Studio album by the Dave Clark Five
- Released: 20 February 1967
- Genre: Pop rock
- Length: 21:48
- Labels: Epic LN 24236 / BN 26236
- Producer: Dave Clark

The Dave Clark Five US chronology
| Satisfied with You (1966) | 5 by 5 (1967) | You Got What It Takes (1967) |

Singles from 5 by 5
- "Nineteen Days" / "Sitting Here Baby" Released: 30 September 1966;

= 5 by 5 (Dave Clark Five album) =

5 by 5 is the tenth American album by the British band the Dave Clark Five. It was released on 20 February 1967 and contained the Top 50 hit "Nineteen Days". The LP reached the Billboard Top 200 and the Cashbox Top 100. The album was only released in the US; the similarly named British album (subtitled "14 Titles by Dave Clark Five") did not contain any of the same songs.

==Overview==
The album continued the tendency of previous albums to offer a greater variety of musical styles. Genre-wise, it stood between rock and roll ("Nineteen Days"), rhythm and blues ("Something I've Always Wanted", "You Don't Want My Loving", "Small Talk"), country ("Picture Of You") and good-time music in the vein of The Lovin' Spoonful ("Sitting Here Baby"). All songs were composed by the band members and produced by Dave Clark, and the album was released in both mono (LN 24236) and stereo (BN 26236). The artwork featured the band members in a black and white photograph remotely reminiscent of the With the Beatles album. 5 by 5 was unavailable for many years before it was remastered and re-released by Dave Clark in 2019 on Spotify.

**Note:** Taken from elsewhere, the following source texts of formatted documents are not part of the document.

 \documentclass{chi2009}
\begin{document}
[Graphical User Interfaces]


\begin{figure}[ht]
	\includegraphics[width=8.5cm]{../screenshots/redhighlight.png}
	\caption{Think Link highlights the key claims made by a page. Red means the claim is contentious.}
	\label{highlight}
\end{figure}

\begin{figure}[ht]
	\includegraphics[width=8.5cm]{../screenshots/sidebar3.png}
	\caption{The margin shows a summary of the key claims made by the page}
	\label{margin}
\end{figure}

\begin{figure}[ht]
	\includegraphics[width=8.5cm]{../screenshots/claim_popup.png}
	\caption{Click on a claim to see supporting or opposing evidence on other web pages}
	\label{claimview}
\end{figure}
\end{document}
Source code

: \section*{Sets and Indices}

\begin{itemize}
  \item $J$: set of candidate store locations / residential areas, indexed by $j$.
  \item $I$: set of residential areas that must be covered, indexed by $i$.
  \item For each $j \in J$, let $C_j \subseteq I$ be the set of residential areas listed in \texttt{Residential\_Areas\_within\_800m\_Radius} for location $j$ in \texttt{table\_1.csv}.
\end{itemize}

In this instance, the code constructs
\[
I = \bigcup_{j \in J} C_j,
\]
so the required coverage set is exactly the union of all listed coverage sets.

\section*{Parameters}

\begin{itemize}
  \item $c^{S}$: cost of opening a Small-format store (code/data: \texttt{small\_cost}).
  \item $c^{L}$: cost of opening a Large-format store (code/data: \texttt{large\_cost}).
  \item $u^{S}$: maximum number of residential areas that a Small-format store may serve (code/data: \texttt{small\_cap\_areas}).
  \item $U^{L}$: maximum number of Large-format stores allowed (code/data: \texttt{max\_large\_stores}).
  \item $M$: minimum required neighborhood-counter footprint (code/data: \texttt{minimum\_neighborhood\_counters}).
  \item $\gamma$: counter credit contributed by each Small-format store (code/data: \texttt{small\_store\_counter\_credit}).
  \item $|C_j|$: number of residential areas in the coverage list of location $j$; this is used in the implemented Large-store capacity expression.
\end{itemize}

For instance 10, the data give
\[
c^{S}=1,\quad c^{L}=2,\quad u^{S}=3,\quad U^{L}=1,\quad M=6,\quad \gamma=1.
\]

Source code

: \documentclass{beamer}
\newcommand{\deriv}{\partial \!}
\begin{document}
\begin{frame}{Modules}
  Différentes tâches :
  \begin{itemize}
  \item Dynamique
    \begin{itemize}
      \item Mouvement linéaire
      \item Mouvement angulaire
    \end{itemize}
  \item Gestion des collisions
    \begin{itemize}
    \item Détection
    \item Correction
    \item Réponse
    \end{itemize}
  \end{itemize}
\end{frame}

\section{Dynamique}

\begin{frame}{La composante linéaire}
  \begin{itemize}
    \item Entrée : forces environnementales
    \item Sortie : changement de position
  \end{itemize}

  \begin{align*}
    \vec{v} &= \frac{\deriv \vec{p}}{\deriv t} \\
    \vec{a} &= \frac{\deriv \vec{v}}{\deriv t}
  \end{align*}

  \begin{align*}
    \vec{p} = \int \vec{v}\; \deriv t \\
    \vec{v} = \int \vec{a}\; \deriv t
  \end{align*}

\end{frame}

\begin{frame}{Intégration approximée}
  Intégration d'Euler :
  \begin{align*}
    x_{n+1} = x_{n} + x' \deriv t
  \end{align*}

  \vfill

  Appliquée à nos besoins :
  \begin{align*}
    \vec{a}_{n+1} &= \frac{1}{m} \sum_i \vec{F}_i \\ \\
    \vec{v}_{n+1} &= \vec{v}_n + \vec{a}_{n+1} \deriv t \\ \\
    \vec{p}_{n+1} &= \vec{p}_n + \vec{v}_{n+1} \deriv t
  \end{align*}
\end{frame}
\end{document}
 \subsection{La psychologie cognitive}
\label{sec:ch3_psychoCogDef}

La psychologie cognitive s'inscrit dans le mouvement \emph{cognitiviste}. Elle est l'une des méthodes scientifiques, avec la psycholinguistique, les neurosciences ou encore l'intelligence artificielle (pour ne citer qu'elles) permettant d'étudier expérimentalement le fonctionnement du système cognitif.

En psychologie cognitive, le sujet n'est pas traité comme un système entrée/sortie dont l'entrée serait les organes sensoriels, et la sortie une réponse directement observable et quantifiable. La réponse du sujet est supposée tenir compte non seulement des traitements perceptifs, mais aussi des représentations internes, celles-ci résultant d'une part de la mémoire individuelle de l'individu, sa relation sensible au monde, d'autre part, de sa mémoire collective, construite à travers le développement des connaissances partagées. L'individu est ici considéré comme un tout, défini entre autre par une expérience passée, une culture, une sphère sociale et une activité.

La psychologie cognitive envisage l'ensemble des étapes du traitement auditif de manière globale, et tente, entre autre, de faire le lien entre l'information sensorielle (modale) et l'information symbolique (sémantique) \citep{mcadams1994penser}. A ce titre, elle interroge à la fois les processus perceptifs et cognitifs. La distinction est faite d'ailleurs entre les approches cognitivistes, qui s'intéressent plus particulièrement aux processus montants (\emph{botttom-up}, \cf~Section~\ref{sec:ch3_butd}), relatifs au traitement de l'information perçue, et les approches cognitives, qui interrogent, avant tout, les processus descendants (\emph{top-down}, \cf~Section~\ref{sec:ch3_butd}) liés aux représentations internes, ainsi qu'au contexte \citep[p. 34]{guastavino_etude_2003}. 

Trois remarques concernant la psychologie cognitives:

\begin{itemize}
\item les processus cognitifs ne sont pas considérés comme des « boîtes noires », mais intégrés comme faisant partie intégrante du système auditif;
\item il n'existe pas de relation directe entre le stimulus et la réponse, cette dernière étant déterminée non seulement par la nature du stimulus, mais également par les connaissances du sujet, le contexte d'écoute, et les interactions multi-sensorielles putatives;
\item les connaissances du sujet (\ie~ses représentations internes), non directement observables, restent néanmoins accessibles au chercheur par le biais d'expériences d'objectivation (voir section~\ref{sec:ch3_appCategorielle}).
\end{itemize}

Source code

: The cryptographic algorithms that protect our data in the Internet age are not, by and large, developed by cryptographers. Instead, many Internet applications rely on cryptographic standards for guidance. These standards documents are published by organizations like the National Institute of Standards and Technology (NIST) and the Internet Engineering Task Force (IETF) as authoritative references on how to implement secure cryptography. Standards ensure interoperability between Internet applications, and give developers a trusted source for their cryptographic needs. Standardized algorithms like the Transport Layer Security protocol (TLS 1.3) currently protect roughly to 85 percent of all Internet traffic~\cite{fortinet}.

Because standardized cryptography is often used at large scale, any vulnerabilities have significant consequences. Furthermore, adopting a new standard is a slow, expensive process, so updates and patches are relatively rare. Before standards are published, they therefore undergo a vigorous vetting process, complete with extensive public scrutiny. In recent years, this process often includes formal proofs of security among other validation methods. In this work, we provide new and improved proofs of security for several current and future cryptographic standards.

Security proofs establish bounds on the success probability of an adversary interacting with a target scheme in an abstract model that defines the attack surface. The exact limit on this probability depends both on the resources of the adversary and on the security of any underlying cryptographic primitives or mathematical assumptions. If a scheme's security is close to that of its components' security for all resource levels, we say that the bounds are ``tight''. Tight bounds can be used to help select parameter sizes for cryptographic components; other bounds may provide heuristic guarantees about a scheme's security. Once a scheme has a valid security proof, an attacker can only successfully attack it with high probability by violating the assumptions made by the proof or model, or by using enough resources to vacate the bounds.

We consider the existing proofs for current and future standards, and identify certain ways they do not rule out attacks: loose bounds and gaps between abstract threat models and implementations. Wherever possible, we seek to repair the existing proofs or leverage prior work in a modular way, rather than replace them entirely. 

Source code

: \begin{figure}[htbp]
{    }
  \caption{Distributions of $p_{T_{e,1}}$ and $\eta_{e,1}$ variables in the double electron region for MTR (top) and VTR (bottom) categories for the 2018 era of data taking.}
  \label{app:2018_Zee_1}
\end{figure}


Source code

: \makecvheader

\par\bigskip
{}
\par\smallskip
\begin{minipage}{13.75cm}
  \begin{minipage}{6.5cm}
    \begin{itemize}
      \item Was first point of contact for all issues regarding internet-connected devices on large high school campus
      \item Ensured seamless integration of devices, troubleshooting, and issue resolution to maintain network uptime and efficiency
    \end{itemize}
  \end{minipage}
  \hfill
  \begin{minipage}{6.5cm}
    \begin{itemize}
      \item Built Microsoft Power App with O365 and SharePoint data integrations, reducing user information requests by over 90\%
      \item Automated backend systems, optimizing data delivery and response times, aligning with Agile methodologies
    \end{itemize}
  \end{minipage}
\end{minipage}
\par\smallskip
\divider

The band also recorded an instrumental song of the same title ("Five by Five"), which was used as the finale of the TV special "Hold On! It's The Dave Clark Five" in 1968. But the recording was not released until the If Somebody Loves You album.

==Reception==

The album reached position 119 in the Billboard magazine chart, but did better in the competing Cashbox chart, reaching number 66. Cashbox magazine wrote, "The Dave Clark Five serves up a batch of rock efforts. Among the outstanding tracks are Something I've Always Wanted, You Don’t Want My Loving, and Pick Up Your Phone. The always popular quintet should find themselves with yet another hit on their hands with this album, as they perform with distinction once again."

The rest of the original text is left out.